■ **Instructions to follow**:
The records below need to be copied in full. Match them exactly.

Data excerpts section start

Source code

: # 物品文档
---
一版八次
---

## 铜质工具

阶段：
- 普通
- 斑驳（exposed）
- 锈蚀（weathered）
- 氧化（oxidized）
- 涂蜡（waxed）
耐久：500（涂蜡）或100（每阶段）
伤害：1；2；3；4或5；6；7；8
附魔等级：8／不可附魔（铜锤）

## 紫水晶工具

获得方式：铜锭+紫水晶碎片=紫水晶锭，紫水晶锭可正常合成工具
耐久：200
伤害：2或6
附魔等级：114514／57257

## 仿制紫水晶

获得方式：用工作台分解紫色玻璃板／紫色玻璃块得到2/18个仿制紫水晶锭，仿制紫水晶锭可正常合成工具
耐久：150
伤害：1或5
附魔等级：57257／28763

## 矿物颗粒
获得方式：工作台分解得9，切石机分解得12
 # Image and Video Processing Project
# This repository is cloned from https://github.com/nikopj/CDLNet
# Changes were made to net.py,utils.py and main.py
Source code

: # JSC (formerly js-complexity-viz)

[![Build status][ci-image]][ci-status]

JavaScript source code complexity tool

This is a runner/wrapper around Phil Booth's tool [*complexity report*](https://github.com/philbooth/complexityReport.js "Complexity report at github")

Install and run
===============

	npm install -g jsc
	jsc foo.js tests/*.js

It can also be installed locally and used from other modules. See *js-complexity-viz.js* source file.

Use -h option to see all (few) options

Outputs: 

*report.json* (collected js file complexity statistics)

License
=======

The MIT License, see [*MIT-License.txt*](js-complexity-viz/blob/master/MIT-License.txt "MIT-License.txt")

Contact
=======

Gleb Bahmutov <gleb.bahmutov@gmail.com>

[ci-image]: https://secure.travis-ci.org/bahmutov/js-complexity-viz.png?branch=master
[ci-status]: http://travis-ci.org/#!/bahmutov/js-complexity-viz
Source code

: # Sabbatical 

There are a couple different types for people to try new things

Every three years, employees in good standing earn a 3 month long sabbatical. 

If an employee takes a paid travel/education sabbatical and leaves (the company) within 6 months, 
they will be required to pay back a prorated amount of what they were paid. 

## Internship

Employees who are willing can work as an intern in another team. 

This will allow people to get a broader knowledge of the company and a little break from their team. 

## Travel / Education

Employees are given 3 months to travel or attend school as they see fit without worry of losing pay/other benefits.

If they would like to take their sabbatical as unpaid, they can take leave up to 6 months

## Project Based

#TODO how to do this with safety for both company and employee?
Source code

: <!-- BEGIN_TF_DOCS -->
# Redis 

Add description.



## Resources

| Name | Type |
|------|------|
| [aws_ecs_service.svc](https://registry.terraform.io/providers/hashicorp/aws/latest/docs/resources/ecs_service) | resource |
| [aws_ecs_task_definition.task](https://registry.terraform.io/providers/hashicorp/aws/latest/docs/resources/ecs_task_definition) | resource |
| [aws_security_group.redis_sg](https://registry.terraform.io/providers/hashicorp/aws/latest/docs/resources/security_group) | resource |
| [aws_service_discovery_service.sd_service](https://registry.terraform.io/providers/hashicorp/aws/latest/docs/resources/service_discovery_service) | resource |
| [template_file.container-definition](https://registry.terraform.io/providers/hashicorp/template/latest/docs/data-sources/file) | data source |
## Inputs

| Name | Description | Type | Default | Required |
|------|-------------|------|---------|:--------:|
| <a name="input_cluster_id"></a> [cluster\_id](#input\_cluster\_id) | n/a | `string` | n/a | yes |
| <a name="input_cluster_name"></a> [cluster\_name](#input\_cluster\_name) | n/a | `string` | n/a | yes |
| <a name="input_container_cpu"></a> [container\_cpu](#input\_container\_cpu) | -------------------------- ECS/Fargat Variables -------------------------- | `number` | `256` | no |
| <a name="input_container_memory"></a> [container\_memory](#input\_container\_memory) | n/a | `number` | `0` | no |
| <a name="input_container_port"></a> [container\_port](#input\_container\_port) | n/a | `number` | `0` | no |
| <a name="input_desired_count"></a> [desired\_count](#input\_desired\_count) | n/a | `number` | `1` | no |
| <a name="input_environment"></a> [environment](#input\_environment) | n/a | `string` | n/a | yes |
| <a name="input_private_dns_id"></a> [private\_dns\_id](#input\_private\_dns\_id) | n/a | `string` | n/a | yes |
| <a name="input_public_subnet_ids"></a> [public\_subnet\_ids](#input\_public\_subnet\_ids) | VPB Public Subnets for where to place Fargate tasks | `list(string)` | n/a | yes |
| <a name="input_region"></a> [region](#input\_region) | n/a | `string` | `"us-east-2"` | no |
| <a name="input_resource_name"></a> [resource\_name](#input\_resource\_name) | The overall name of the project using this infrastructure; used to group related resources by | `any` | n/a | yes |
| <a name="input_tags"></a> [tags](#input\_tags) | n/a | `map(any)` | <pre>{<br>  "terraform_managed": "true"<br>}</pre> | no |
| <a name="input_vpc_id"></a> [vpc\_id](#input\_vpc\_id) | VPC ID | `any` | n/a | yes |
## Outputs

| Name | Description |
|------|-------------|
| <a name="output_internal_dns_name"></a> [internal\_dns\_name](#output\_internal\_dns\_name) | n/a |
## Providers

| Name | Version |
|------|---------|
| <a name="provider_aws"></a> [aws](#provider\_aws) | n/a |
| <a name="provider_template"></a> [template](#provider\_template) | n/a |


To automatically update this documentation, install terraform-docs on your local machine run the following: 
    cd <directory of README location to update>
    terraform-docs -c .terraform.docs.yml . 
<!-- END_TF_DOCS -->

Data excerpts section end

■ **Response to this task**:
Source code

: # 物品文档
---
一版八次
---

## 铜质工具

阶段：
- 普通
- 斑驳（exposed）
- 锈蚀（weathered）
- 氧化（oxidized）
- 涂蜡（waxed）
耐久：500（涂蜡）或100（每阶段）
伤害：1；2；3；4或5；6；7；8
附魔等级：8／不可附魔（铜锤）

## 紫水晶工具

获得方式：铜锭+紫水晶碎片=紫水晶锭，紫水晶锭可正常合成工具
耐久：200
伤害：2或6
附魔等级：114514／57257

## 仿制紫水晶

获得方式：用工作台分解紫色玻璃板／紫色玻璃块得到2/18个仿制紫水晶锭，仿制紫水晶锭可正常合成工具
耐久：150
伤害：1或5
附魔等级：57257／28763

## 矿物颗粒
获得方式：工作台分解得9，切石机分解得12
 # Image and Video Processing Project
# This repository is cloned from https://github.com/nikopj/CDLNet
# Changes were made to net.py,utils.py and main.py
Source code

: # JSC (formerly js-complexity-viz)

[![Build status][ci-image]][ci-status]

JavaScript source code complexity tool

This is a runner/wrapper around Phil Booth's tool [*complexity report*](https://github.com/philbooth/complexityReport.js "Complexity report at github")

Install and run
===============

	npm install -g jsc
	jsc foo.js tests/*.js

It can also be installed locally and used from other modules. See *js-complexity-viz.js* source file.

Use -h option to see all (few) options

Outputs: 

*report.json* (collected js file complexity statistics)

License
=======

The MIT License, see [*MIT-License.txt*](js-complexity-viz/blob/master/MIT-License.txt "MIT-License.txt")

Contact
=======

Gleb Bahmutov <gleb.bahmutov@gmail.com>

[ci-image]: https://secure.travis-ci.org/bahmutov/js-complexity-viz.png?branch=master
[ci-status]: http://travis-ci.org/#!/bahmutov/js-complexity-viz
Source code

: # Sabbatical 

There are a couple different types for people to try new things

Every three years, employees in good standing earn a 3 month long sabbatical. 

If an employee takes a paid travel/education sabbatical and leaves (the company) within 6 months, 
they will be required to pay back a prorated amount of what they were paid. 

## Internship

Employees who are willing can work as an intern in another team. 

This will allow people to get a broader knowledge of the company and a little break from their team. 

## Travel / Education

Employees are given 3 months to travel or attend school as they see fit without worry of losing pay/other benefits.

If they would like to take their sabbatical as unpaid, they can take leave up to 6 months

## Project Based

#TODO how to do this with safety for both company and employee?
Source code

: <!-- BEGIN_TF_DOCS -->
# Redis 

Add description.



## Resources

| Name | Type |
|------|------|
| [aws_ecs_service.svc](https://registry.terraform.io/providers/hashicorp/aws/latest/docs/resources/ecs_service) | resource |
| [aws_ecs_task_definition.task](https://registry.terraform.io/providers/hashicorp/aws/latest/docs/resources/ecs_task_definition) | resource |
| [aws_security_group.redis_sg](https://registry.terraform.io/providers/hashicorp/aws/latest/docs/resources/security_group) | resource |
| [aws_service_discovery_service.sd_service](https://registry.terraform.io/providers/hashicorp/aws/latest/docs/resources/service_discovery_service) | resource |
| [template_file.container-definition](https://registry.terraform.io/providers/hashicorp/template/latest/docs/data-sources/file) | data source |
## Inputs

| Name | Description | Type | Default | Required |
|------|-------------|------|---------|:--------:|
| <a name="input_cluster_id"></a> [cluster\_id](#input\_cluster\_id) | n/a | `string` | n/a | yes |
| <a name="input_cluster_name"></a> [cluster\_name](#input\_cluster\_name) | n/a | `string` | n/a | yes |
| <a name="input_container_cpu"></a> [container\_cpu](#input\_container\_cpu) | -------------------------- ECS/Fargat Variables -------------------------- | `number` | `256` | no |
| <a name="input_container_memory"></a> [container\_memory](#input\_container\_memory) | n/a | `number` | `0` | no |
| <a name="input_container_port"></a> [container\_port](#input\_container\_port) | n/a | `number` | `0` | no |
| <a name="input_desired_count"></a> [desired\_count](#input\_desired\_count) | n/a | `number` | `1` | no |
| <a name="input_environment"></a> [environment](#input\_environment) | n/a | `string` | n/a | yes |
| <a name="input_private_dns_id"></a> [private\_dns\_id](#input\_private\_dns\_id) | n/a | `string` | n/a | yes |
| <a name="input_public_subnet_ids"></a> [public\_subnet\_ids](#input\_public\_subnet\_ids) | VPB Public Subnets for where to place Fargate tasks | `list(string)` | n/a | yes |
| <a name="input_region"></a> [region](#input\_region) | n/a | `string` | `"us-east-2"` | no |
| <a name="input_resource_name"></a> [resource\_name](#input\_resource\_name) | The overall name of the project using this infrastructure; used to group related resources by | `any` | n/a | yes |
| <a name="input_tags"></a> [tags](#input\_tags) | n/a | `map(any)` | <pre>{<br>  "terraform_managed": "true"<br>}</pre> | no |
| <a name="input_vpc_id"></a> [vpc\_id](#input\_vpc\_id) | VPC ID | `any` | n/a | yes |
## Outputs

| Name | Description |
|------|-------------|
| <a name="output_internal_dns_name"></a> [internal\_dns\_name](#output\_internal\_dns\_name) | n/a |
## Providers

| Name | Version |
|------|---------|
| <a name="provider_aws"></a> [aws](#provider\_aws) | n/a |
| <a name="provider_template"></a> [template](#provider\_template) | n/a |


To automatically update this documentation, install terraform-docs on your local machine run the following: 
    cd <directory of README location to update>
    terraform-docs -c .terraform.docs.yml . 
<!-- END_TF_DOCS -->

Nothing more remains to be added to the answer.